_What you will do:_ For the material that follows, list every line containing the word "Informatica".

<<<<

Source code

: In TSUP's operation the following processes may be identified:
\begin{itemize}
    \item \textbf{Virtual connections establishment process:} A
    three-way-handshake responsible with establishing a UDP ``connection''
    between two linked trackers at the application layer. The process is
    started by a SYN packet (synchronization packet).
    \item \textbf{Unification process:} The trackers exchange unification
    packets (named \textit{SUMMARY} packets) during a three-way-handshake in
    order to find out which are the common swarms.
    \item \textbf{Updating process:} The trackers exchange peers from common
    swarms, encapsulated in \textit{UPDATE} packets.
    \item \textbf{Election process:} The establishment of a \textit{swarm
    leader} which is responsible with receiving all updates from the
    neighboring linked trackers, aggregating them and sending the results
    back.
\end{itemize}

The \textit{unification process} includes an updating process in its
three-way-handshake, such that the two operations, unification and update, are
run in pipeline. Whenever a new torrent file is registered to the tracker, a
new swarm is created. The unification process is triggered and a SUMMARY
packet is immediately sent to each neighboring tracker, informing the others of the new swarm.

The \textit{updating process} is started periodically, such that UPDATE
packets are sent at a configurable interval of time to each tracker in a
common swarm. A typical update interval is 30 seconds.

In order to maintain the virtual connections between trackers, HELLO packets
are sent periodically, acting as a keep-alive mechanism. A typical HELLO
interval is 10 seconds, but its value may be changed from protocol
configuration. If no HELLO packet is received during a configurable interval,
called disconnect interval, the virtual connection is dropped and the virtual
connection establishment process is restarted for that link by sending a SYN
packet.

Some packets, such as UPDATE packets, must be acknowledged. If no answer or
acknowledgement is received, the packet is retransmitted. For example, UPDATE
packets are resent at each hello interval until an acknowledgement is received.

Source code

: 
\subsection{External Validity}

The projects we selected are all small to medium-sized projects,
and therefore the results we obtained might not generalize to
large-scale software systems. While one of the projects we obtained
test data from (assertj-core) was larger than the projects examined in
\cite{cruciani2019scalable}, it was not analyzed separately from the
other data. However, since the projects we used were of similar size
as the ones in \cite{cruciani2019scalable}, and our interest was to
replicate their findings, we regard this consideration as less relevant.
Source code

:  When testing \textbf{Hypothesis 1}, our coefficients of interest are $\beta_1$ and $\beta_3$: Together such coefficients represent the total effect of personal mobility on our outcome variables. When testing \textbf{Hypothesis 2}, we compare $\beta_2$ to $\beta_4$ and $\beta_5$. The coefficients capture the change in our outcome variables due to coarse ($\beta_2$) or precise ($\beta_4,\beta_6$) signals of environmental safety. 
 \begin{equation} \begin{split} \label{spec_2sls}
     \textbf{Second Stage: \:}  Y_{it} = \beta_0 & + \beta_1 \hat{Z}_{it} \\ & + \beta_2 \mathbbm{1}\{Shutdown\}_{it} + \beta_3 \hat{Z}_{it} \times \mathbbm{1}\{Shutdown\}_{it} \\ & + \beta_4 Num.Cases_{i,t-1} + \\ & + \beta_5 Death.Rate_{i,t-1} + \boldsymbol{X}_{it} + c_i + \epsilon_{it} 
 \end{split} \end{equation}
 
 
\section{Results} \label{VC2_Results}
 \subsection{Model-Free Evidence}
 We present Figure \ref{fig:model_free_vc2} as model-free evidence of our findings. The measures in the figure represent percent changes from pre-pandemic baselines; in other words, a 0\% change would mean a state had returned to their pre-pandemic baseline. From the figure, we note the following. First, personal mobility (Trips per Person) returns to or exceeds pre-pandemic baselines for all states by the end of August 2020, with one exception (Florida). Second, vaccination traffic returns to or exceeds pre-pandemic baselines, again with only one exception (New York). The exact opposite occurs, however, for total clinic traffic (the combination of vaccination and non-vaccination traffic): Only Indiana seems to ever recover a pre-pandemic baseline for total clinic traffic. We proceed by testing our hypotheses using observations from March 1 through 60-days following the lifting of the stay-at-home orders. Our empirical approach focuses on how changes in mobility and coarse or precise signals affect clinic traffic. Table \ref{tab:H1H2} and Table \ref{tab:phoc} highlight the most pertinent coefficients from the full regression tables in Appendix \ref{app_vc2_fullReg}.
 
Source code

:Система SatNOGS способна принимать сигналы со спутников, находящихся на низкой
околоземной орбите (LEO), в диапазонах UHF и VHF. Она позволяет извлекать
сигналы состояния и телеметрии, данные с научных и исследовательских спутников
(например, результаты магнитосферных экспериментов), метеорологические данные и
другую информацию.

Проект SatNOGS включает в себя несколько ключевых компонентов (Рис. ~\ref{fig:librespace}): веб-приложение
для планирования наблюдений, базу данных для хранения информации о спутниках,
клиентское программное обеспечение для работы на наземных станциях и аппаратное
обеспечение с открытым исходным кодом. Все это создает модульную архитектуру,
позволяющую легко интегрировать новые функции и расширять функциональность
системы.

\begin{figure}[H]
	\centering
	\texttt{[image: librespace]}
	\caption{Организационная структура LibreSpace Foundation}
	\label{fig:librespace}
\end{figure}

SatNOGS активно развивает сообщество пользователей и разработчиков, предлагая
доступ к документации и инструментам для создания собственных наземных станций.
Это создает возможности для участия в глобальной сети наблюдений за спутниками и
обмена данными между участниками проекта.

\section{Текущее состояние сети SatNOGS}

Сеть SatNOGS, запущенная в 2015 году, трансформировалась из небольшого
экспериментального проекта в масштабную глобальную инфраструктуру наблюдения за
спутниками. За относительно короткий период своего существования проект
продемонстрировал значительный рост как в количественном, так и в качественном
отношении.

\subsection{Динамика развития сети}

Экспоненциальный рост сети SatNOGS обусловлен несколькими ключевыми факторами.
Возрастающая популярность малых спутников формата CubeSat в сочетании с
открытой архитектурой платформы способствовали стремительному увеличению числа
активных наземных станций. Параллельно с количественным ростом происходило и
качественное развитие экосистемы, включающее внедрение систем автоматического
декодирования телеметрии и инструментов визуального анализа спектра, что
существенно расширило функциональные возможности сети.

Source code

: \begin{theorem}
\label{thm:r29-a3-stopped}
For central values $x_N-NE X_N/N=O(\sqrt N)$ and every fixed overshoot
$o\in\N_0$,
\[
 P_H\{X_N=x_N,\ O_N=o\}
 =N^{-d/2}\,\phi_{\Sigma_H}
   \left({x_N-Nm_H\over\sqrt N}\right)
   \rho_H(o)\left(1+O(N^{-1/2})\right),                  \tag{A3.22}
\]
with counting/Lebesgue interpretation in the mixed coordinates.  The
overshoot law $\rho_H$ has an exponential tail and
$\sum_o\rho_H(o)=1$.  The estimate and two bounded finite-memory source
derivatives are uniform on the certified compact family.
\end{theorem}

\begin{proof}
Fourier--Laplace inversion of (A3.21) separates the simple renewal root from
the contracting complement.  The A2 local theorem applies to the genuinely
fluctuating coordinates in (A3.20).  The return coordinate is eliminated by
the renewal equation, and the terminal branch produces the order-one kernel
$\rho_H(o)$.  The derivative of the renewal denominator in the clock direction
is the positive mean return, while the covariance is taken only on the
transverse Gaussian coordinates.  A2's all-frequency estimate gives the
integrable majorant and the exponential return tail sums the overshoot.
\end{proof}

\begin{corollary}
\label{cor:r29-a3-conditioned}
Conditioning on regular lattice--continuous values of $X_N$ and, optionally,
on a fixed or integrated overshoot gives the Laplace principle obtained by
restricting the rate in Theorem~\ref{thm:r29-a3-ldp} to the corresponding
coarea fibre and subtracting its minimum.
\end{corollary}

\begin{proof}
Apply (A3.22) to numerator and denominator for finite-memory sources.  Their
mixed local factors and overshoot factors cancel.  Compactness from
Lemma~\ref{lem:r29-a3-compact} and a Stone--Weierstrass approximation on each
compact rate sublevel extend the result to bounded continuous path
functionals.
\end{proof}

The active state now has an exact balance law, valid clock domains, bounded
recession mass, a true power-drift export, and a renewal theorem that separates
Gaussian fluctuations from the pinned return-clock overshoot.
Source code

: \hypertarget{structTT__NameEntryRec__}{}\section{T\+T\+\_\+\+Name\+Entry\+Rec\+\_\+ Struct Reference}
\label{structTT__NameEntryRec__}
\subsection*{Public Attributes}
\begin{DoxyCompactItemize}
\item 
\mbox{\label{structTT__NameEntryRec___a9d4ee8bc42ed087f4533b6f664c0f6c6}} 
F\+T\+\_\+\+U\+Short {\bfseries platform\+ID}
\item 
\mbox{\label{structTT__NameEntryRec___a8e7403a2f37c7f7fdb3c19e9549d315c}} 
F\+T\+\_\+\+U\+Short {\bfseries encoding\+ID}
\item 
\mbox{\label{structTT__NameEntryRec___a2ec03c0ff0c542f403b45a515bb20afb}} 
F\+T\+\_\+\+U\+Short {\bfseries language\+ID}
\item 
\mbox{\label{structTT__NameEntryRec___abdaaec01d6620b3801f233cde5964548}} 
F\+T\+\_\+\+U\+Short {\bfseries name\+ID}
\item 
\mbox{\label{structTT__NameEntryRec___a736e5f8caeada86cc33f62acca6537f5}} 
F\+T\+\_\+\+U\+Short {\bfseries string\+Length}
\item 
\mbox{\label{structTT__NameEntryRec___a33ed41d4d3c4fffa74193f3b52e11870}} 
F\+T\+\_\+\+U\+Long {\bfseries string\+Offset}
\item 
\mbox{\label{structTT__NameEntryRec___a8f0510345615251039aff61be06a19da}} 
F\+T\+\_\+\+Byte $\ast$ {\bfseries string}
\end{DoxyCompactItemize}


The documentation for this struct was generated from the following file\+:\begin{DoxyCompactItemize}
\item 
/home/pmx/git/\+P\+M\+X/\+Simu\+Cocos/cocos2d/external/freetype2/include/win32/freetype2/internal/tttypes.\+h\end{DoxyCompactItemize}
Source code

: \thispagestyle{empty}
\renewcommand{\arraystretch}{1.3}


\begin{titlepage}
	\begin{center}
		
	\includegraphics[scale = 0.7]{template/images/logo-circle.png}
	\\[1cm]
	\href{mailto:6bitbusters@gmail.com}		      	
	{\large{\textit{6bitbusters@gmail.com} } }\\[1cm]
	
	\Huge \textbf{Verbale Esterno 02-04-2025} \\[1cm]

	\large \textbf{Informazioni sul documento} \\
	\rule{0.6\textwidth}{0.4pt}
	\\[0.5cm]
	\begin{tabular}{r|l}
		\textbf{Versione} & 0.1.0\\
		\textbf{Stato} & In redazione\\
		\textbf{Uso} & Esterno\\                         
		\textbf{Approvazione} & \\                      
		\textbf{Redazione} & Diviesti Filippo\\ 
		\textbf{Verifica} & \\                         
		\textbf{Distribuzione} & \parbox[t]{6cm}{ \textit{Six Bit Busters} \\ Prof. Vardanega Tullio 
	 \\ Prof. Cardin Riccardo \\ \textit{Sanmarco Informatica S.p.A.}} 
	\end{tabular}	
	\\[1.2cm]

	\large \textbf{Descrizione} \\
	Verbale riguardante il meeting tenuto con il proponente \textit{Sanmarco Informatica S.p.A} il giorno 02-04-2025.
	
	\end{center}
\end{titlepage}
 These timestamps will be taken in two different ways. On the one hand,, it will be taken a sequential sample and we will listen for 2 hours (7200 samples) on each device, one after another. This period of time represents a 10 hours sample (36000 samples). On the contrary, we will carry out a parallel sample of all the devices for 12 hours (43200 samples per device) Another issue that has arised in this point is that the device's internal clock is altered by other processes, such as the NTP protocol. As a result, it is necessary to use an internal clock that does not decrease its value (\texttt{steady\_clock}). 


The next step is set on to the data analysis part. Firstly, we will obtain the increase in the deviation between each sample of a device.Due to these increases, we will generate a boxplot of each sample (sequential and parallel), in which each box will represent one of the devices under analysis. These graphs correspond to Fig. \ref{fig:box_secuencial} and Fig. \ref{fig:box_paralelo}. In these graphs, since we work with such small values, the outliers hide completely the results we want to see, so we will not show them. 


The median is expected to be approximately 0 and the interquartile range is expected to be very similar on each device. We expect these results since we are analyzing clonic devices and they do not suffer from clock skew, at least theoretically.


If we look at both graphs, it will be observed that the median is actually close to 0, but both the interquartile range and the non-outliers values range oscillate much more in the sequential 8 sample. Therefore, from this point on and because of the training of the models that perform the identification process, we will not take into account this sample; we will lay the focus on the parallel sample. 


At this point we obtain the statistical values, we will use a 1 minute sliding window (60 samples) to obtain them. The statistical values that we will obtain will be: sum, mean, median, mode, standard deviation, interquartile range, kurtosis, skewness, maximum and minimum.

>>>>

_Answer below:_
	 \\ Prof. Cardin Riccardo \\ \textit{Sanmarco Informatica S.p.A.}} 
	Verbale riguardante il meeting tenuto con il proponente \textit{Sanmarco Informatica S.p.A} il giorno 02-04-2025.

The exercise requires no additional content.